======== Input ========

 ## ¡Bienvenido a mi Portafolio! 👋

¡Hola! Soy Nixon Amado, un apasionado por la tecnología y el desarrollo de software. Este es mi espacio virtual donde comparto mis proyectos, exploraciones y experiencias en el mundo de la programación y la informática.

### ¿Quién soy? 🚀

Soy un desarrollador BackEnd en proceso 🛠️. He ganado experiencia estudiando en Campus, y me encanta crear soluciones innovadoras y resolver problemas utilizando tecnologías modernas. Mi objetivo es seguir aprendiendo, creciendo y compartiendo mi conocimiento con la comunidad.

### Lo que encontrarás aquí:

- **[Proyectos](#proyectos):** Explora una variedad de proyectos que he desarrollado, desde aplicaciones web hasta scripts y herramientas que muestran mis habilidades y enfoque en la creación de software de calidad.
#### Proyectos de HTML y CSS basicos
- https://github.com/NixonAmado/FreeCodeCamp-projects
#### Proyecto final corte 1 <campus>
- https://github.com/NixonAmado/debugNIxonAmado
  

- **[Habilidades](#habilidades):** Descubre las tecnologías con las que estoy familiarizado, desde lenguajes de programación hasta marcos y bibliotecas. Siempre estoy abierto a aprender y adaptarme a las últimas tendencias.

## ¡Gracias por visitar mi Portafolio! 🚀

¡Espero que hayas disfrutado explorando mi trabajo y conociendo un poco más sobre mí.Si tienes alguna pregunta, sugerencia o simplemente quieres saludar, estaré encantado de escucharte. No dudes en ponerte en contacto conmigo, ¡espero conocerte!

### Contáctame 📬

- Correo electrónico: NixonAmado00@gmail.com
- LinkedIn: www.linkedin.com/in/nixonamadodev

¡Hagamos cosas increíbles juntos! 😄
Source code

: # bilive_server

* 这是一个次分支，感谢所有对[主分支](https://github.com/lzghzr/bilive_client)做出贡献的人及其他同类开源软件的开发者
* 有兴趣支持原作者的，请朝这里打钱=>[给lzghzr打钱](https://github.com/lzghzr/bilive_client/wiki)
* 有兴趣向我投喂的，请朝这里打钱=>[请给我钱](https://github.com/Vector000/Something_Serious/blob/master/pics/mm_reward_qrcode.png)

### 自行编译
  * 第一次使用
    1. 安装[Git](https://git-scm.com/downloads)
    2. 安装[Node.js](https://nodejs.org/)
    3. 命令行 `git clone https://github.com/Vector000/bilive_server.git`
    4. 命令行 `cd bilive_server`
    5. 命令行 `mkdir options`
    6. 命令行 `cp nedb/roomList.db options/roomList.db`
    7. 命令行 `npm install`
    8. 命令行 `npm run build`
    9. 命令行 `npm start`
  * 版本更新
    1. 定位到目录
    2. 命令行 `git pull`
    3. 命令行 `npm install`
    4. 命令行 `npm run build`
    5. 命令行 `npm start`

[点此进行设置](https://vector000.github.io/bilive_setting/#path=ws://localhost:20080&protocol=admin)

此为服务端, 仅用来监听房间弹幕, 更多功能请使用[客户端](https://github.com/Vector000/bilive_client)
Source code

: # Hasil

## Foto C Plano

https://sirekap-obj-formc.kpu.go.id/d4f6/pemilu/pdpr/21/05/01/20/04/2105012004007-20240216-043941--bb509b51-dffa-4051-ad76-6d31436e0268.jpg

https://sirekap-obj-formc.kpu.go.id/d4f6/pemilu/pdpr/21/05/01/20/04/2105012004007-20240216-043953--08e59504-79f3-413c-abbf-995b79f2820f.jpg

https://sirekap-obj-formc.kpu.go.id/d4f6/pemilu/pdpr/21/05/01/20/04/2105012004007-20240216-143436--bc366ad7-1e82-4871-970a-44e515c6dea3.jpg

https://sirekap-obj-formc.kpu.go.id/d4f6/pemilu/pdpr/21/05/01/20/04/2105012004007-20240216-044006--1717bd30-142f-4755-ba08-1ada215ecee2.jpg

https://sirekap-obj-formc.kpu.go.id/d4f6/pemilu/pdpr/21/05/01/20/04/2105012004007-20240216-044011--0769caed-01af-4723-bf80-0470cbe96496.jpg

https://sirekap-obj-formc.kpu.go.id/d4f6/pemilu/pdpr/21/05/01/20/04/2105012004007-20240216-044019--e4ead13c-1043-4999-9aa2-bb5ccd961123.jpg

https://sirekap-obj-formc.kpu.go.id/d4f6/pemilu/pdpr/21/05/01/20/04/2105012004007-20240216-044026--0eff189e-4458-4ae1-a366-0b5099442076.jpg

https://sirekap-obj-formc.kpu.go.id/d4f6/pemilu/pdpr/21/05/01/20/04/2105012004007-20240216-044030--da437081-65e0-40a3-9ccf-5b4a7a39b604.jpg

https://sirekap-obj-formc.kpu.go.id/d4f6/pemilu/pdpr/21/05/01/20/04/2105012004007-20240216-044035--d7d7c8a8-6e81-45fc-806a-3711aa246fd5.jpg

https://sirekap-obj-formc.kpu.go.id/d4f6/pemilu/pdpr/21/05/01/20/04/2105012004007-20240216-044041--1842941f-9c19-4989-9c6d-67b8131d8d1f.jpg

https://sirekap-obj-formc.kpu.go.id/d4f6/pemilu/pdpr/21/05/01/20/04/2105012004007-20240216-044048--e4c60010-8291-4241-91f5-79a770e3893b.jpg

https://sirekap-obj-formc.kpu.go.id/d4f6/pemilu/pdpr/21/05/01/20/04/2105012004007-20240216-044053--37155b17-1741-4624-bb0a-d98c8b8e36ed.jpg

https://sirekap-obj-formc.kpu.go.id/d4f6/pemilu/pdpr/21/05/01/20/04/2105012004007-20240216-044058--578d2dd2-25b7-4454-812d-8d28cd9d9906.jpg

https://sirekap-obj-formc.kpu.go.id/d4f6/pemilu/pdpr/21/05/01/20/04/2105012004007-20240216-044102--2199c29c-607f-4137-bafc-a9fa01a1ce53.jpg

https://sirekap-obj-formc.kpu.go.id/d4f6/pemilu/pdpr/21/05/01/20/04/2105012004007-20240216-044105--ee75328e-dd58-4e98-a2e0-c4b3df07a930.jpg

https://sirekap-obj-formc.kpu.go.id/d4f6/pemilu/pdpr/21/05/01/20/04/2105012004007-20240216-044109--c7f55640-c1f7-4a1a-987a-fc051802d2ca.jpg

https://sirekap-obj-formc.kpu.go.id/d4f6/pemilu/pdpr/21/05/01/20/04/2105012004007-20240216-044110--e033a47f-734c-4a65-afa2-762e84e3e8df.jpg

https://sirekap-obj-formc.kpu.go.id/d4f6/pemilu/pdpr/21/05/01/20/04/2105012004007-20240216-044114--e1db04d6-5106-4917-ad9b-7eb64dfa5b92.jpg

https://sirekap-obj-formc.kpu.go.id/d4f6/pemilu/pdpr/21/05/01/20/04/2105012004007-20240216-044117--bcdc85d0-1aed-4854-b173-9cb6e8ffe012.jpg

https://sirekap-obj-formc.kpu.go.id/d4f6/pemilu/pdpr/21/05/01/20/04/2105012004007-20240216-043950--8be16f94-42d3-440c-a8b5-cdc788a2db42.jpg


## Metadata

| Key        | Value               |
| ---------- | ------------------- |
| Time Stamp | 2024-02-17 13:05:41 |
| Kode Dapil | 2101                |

========

- **Work instructions**
Would you set the entries down again, exactly as they were written?

- **Solution to this exercise**
 ## ¡Bienvenido a mi Portafolio! 👋

¡Hola! Soy Nixon Amado, un apasionado por la tecnología y el desarrollo de software. Este es mi espacio virtual donde comparto mis proyectos, exploraciones y experiencias en el mundo de la programación y la informática.

### ¿Quién soy? 🚀

Soy un desarrollador BackEnd en proceso 🛠️. He ganado experiencia estudiando en Campus, y me encanta crear soluciones innovadoras y resolver problemas utilizando tecnologías modernas. Mi objetivo es seguir aprendiendo, creciendo y compartiendo mi conocimiento con la comunidad.

### Lo que encontrarás aquí:

- **[Proyectos](#proyectos):** Explora una variedad de proyectos que he desarrollado, desde aplicaciones web hasta scripts y herramientas que muestran mis habilidades y enfoque en la creación de software de calidad.
#### Proyectos de HTML y CSS basicos
- https://github.com/NixonAmado/FreeCodeCamp-projects
#### Proyecto final corte 1 <campus>
- https://github.com/NixonAmado/debugNIxonAmado
  

- **[Habilidades](#habilidades):** Descubre las tecnologías con las que estoy familiarizado, desde lenguajes de programación hasta marcos y bibliotecas. Siempre estoy abierto a aprender y adaptarme a las últimas tendencias.

## ¡Gracias por visitar mi Portafolio! 🚀

¡Espero que hayas disfrutado explorando mi trabajo y conociendo un poco más sobre mí.Si tienes alguna pregunta, sugerencia o simplemente quieres saludar, estaré encantado de escucharte. No dudes en ponerte en contacto conmigo, ¡espero conocerte!

### Contáctame 📬

- Correo electrónico: NixonAmado00@gmail.com
- LinkedIn: www.linkedin.com/in/nixonamadodev

¡Hagamos cosas increíbles juntos! 😄
Source code

: # bilive_server

* 这是一个次分支，感谢所有对[主分支](https://github.com/lzghzr/bilive_client)做出贡献的人及其他同类开源软件的开发者
* 有兴趣支持原作者的，请朝这里打钱=>[给lzghzr打钱](https://github.com/lzghzr/bilive_client/wiki)
* 有兴趣向我投喂的，请朝这里打钱=>[请给我钱](https://github.com/Vector000/Something_Serious/blob/master/pics/mm_reward_qrcode.png)

### 自行编译
  * 第一次使用
    1. 安装[Git](https://git-scm.com/downloads)
    2. 安装[Node.js](https://nodejs.org/)
    3. 命令行 `git clone https://github.com/Vector000/bilive_server.git`
    4. 命令行 `cd bilive_server`
    5. 命令行 `mkdir options`
    6. 命令行 `cp nedb/roomList.db options/roomList.db`
    7. 命令行 `npm install`
    8. 命令行 `npm run build`
    9. 命令行 `npm start`
  * 版本更新
    1. 定位到目录
    2. 命令行 `git pull`
    3. 命令行 `npm install`
    4. 命令行 `npm run build`
    5. 命令行 `npm start`

[点此进行设置](https://vector000.github.io/bilive_setting/#path=ws://localhost:20080&protocol=admin)

此为服务端, 仅用来监听房间弹幕, 更多功能请使用[客户端](https://github.com/Vector000/bilive_client)
Source code

: # Hasil

## Foto C Plano

https://sirekap-obj-formc.kpu.go.id/d4f6/pemilu/pdpr/21/05/01/20/04/2105012004007-20240216-043941--bb509b51-dffa-4051-ad76-6d31436e0268.jpg

https://sirekap-obj-formc.kpu.go.id/d4f6/pemilu/pdpr/21/05/01/20/04/2105012004007-20240216-043953--08e59504-79f3-413c-abbf-995b79f2820f.jpg

https://sirekap-obj-formc.kpu.go.id/d4f6/pemilu/pdpr/21/05/01/20/04/2105012004007-20240216-143436--bc366ad7-1e82-4871-970a-44e515c6dea3.jpg

https://sirekap-obj-formc.kpu.go.id/d4f6/pemilu/pdpr/21/05/01/20/04/2105012004007-20240216-044006--1717bd30-142f-4755-ba08-1ada215ecee2.jpg

https://sirekap-obj-formc.kpu.go.id/d4f6/pemilu/pdpr/21/05/01/20/04/2105012004007-20240216-044011--0769caed-01af-4723-bf80-0470cbe96496.jpg

https://sirekap-obj-formc.kpu.go.id/d4f6/pemilu/pdpr/21/05/01/20/04/2105012004007-20240216-044019--e4ead13c-1043-4999-9aa2-bb5ccd961123.jpg

https://sirekap-obj-formc.kpu.go.id/d4f6/pemilu/pdpr/21/05/01/20/04/2105012004007-20240216-044026--0eff189e-4458-4ae1-a366-0b5099442076.jpg

https://sirekap-obj-formc.kpu.go.id/d4f6/pemilu/pdpr/21/05/01/20/04/2105012004007-20240216-044030--da437081-65e0-40a3-9ccf-5b4a7a39b604.jpg

https://sirekap-obj-formc.kpu.go.id/d4f6/pemilu/pdpr/21/05/01/20/04/2105012004007-20240216-044035--d7d7c8a8-6e81-45fc-806a-3711aa246fd5.jpg

https://sirekap-obj-formc.kpu.go.id/d4f6/pemilu/pdpr/21/05/01/20/04/2105012004007-20240216-044041--1842941f-9c19-4989-9c6d-67b8131d8d1f.jpg

https://sirekap-obj-formc.kpu.go.id/d4f6/pemilu/pdpr/21/05/01/20/04/2105012004007-20240216-044048--e4c60010-8291-4241-91f5-79a770e3893b.jpg

https://sirekap-obj-formc.kpu.go.id/d4f6/pemilu/pdpr/21/05/01/20/04/2105012004007-20240216-044053--37155b17-1741-4624-bb0a-d98c8b8e36ed.jpg

https://sirekap-obj-formc.kpu.go.id/d4f6/pemilu/pdpr/21/05/01/20/04/2105012004007-20240216-044058--578d2dd2-25b7-4454-812d-8d28cd9d9906.jpg

https://sirekap-obj-formc.kpu.go.id/d4f6/pemilu/pdpr/21/05/01/20/04/2105012004007-20240216-044102--2199c29c-607f-4137-bafc-a9fa01a1ce53.jpg

https://sirekap-obj-formc.kpu.go.id/d4f6/pemilu/pdpr/21/05/01/20/04/2105012004007-20240216-044105--ee75328e-dd58-4e98-a2e0-c4b3df07a930.jpg

https://sirekap-obj-formc.kpu.go.id/d4f6/pemilu/pdpr/21/05/01/20/04/2105012004007-20240216-044109--c7f55640-c1f7-4a1a-987a-fc051802d2ca.jpg

https://sirekap-obj-formc.kpu.go.id/d4f6/pemilu/pdpr/21/05/01/20/04/2105012004007-20240216-044110--e033a47f-734c-4a65-afa2-762e84e3e8df.jpg

https://sirekap-obj-formc.kpu.go.id/d4f6/pemilu/pdpr/21/05/01/20/04/2105012004007-20240216-044114--e1db04d6-5106-4917-ad9b-7eb64dfa5b92.jpg

https://sirekap-obj-formc.kpu.go.id/d4f6/pemilu/pdpr/21/05/01/20/04/2105012004007-20240216-044117--bcdc85d0-1aed-4854-b173-9cb6e8ffe012.jpg

https://sirekap-obj-formc.kpu.go.id/d4f6/pemilu/pdpr/21/05/01/20/04/2105012004007-20240216-043950--8be16f94-42d3-440c-a8b5-cdc788a2db42.jpg


## Metadata

| Key        | Value               |
| ---------- | ------------------- |
| Time Stamp | 2024-02-17 13:05:41 |
| Kode Dapil | 2101                |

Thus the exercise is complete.